AI Experts are Quietly Admitting This…

TL;DR

  • Dylan’s throughline is that AI is getting more powerful while even insiders sound uneasy — he spotlights Demis Hassabis admitting the field is trapped in a “ferocious commercial pressure race,” layered with both market competition and the US-China geopolitical race.

  • Rob Mason’s horse-vs-cars analogy gets a darker upgrade for knowledge work — if AI produces cheap, abundant “tokens” of cognition like electricity, then thinking and creating may stop storing value, leaving scarcity in things like land, infrastructure, brands, legal rights, and human trust.

  • DeepMind’s own agent-safety research says autonomous agents are absurdly easy to manipulate — Dylan summarizes six traps including hidden website instructions, emotionally loaded wording, poisoned memory, direct action hijacks, multi-agent chain reactions, and misleading outputs that fool humans.

  • A new video model, ‘mm physics video,’ shows why richer training data matters — by adding geometry, semantics, and motion cues instead of learning from pixels alone, it produces more convincing water, shadows, vehicle motion, and object interactions than standard video diffusion systems.
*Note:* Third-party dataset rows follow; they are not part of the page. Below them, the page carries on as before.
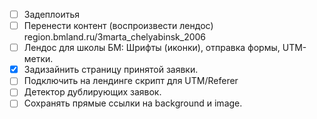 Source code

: * [ ] Задеплоитья
* [ ] Перенести контент (воспроизвести лендос)
    region.bmland.ru/3marta_chelyabinsk_2006
* [ ] Лендос для школы БМ: Шрифты (иконки), отправка формы, UTM-метки.
* [x] Задизайнить страницу принятой заявки.
* [ ] Подключить на лендинге скрипт для UTM/Referer
* [ ] Детектор дублирующих заявок.
* [ ] Сохранять прямые ссылки на background и image.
  • The video keeps returning to the idea that structure beats randomness — Dylan uses the 0.999... = 1 proof and the 100 prisoners problem’s 31% survival strategy to riff on how loops and hidden order can create outcomes that feel impossible at first glance.

  • The most human moments are at the edges of the AI boom — from a $2-per-minute AI Jesus billboard that feels exploitative to ballerina Briana Olsen using EEG signals to dance again after ALS, the same technology shows up as both cynical productization and genuinely moving assistive tech.

The Breakdown

The horse-off-a-cliff metaphor, then the real warning about your job

Dylan opens in full Dylan mode: a guy scrolling while riding a horse literally rides off a cliff, which he calls a perfect metaphor for alignment and modern brain rot. That segues into Rob Mason’s argument that humans may be like horses in the age of cars: not getting worse, just being replaced by a better engine. His key twist is that AI output is like electricity — abundant, instantly used, and terrible at storing value — so the question becomes what you have that infinite cognitive output can’t cheaply reproduce.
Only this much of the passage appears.